Perhaps that’s why we got a glimpse of what I can only assume was someone a lot closer to Conor McGregor: actual human being than the usual Ric Flair meets Muhammad Ali charicature we get when the lights are on. Then again, maybe this aw shucks, humble conqueror routine we got is every bit as calculated as the rest of it?
Now see that? I mean shit, isn’t the fact that we can’t really tell just further proof of his genius, such as it is?
And that leads to the second part of my answer. Yep, I still think he’s a phony bastard in terms of the presentation. Still playing big shot villain guy. Whether or not that type of shit matters to you is a question of preference. I find it silly, slighty insulting and rather lowest-common-denomenator, but that’s just how it registers for me. Phony doesn’t just don’t cut it. I don’t need to be sold anything other than what’s being offered in the cage, ring, etc. Rest of it is for show. You can keep that stuff. Iwe already saw Ali do it to death, and nobody is topping that.

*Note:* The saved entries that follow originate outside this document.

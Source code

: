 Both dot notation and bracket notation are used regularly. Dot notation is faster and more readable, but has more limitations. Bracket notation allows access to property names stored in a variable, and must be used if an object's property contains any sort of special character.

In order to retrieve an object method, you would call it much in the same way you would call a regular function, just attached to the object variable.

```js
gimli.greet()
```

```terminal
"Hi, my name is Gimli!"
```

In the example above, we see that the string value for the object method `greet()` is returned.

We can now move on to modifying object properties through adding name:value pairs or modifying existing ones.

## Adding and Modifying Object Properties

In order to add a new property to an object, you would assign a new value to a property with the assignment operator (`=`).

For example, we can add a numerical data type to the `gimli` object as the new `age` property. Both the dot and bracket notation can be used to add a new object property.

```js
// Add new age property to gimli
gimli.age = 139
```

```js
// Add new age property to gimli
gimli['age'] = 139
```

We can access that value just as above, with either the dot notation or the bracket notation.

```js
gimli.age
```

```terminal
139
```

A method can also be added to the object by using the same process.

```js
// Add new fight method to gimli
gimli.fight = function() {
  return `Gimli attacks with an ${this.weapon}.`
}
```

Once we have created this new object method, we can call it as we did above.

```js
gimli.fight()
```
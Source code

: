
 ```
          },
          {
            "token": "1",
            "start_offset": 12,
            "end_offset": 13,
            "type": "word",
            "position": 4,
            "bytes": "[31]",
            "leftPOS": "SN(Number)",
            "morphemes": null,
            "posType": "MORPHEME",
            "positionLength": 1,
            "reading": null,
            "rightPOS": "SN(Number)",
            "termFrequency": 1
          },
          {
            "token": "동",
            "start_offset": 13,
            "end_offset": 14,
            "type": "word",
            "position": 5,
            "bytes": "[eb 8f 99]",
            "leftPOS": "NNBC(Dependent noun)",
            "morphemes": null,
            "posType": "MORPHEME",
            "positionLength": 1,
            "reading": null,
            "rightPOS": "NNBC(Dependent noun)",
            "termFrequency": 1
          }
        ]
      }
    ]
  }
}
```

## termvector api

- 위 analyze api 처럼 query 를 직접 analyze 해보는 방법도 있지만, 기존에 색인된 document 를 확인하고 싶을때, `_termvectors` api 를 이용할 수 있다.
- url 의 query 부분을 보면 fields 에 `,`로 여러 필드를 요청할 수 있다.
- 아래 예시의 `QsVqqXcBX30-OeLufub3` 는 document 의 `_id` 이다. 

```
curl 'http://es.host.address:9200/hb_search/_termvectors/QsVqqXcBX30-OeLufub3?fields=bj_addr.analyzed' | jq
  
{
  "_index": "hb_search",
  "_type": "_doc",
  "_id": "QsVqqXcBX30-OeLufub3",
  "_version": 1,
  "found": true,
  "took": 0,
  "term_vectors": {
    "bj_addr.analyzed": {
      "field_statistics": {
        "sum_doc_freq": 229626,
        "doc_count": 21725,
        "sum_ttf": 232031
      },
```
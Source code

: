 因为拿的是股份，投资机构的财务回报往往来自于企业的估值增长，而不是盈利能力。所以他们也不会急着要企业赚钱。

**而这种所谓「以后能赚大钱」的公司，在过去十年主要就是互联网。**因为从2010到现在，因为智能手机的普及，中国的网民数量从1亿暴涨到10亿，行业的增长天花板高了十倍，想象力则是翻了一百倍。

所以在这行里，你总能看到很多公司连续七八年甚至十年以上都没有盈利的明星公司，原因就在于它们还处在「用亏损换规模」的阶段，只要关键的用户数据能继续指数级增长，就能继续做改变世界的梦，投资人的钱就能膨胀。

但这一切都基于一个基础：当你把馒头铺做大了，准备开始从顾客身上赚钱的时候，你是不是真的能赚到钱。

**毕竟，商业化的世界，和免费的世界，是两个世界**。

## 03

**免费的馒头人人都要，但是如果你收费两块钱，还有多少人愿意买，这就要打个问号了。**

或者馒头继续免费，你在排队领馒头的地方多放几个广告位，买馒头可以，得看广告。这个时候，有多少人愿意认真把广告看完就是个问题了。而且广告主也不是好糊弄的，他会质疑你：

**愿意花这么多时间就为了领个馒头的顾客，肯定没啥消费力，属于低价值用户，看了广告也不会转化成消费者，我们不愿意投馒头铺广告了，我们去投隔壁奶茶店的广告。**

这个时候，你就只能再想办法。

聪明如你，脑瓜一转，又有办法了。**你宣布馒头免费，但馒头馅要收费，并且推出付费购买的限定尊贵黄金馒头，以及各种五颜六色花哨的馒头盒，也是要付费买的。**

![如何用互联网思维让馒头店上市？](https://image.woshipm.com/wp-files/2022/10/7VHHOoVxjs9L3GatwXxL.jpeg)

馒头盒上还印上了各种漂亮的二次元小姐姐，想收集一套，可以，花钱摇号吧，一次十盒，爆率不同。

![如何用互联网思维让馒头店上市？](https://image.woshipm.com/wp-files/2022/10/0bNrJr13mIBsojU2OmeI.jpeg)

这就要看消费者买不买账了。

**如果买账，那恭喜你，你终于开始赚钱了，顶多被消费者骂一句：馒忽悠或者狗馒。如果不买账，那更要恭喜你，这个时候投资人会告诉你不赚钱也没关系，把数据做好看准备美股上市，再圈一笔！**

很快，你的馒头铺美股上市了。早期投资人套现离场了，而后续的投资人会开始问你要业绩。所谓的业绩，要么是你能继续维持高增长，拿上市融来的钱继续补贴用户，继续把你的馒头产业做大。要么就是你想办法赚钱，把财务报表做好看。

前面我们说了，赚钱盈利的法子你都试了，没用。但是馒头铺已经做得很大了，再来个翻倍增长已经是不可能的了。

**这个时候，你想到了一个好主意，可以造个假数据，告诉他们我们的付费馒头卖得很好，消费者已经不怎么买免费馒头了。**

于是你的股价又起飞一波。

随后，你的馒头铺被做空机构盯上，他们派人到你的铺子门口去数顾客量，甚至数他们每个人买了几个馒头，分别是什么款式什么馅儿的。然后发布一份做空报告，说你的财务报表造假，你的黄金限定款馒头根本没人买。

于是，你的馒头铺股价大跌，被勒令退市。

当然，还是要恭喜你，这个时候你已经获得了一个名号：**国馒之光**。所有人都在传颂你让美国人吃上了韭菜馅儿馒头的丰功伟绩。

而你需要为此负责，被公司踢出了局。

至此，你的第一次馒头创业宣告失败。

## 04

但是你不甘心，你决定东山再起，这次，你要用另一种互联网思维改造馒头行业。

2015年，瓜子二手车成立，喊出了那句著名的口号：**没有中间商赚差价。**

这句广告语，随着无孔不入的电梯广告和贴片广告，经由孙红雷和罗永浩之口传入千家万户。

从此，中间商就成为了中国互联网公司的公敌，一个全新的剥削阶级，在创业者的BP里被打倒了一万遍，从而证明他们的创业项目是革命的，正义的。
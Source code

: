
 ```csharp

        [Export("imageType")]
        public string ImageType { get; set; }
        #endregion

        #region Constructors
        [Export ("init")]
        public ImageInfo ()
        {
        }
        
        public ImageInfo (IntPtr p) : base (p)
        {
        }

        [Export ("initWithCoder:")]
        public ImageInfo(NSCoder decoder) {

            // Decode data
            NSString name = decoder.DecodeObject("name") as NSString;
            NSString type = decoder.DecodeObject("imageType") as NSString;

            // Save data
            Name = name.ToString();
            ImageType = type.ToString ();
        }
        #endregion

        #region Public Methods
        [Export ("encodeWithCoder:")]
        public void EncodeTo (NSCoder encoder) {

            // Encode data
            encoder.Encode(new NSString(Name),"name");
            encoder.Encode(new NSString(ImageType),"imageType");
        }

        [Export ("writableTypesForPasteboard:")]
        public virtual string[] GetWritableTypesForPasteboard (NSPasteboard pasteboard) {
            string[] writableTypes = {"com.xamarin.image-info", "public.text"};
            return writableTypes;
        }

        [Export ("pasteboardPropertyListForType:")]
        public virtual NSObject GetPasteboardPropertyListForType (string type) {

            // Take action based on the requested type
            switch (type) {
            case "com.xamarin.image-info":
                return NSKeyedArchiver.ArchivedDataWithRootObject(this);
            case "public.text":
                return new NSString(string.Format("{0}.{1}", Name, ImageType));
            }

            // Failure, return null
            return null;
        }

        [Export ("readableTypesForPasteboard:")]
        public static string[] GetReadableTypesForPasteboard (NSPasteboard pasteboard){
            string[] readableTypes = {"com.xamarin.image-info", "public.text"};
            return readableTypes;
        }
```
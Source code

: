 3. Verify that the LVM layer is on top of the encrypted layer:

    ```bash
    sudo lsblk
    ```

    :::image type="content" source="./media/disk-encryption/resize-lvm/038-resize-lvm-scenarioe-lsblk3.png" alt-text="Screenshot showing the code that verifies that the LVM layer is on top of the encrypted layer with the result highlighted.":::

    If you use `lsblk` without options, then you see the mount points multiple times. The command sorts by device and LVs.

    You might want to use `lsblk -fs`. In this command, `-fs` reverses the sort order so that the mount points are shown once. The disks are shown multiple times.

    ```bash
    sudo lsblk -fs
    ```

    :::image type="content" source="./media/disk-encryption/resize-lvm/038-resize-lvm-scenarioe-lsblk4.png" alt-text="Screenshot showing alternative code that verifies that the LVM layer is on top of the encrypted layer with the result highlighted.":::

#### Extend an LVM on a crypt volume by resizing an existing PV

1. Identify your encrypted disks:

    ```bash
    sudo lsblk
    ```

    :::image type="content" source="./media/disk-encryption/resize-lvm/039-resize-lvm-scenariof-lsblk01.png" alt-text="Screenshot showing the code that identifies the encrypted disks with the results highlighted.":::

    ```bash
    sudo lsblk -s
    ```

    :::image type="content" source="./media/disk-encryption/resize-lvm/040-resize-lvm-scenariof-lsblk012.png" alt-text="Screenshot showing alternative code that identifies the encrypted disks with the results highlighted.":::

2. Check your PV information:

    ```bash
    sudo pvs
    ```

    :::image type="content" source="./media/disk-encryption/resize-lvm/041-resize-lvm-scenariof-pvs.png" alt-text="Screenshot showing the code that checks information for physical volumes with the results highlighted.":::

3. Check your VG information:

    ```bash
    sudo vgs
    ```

Yeah, I have already been engaged by many people who are convinced that I’m either full of shit or just wrong. That his persona is in fact geniune. That his belief in himself is as real as it gets. That his arrogance is not the overcompensation of he who protesteth too much, but the unwavering confidence of a man who is just that sure he is what he says he is. And time and again I will tell people, based on my own experiences, that beneath the bravado and the dancing bear routine is a scared-to-death dude who is trying to talk himself into being what he, and the masses, want him to be. For riches, and for reckoning. People want that, man. A human manifestation of these superhero movies that dominate Hollywood now. People don’t want humble and real. They want the fantasy.
And that, regardless of my own personal feelings on the matter, is Conor McGregor’s neatest trick. That’s fact. For all I’ve said here, I don’t know the answer to the question of whether he is 100% sincere or a wholesale fabrication. All I have is guesses, educated though they may be.
You know who has the answer? The only person who truly knows? It’s McGregor himself.
And believe me, he’s better off keeping it a secret for as long as possible.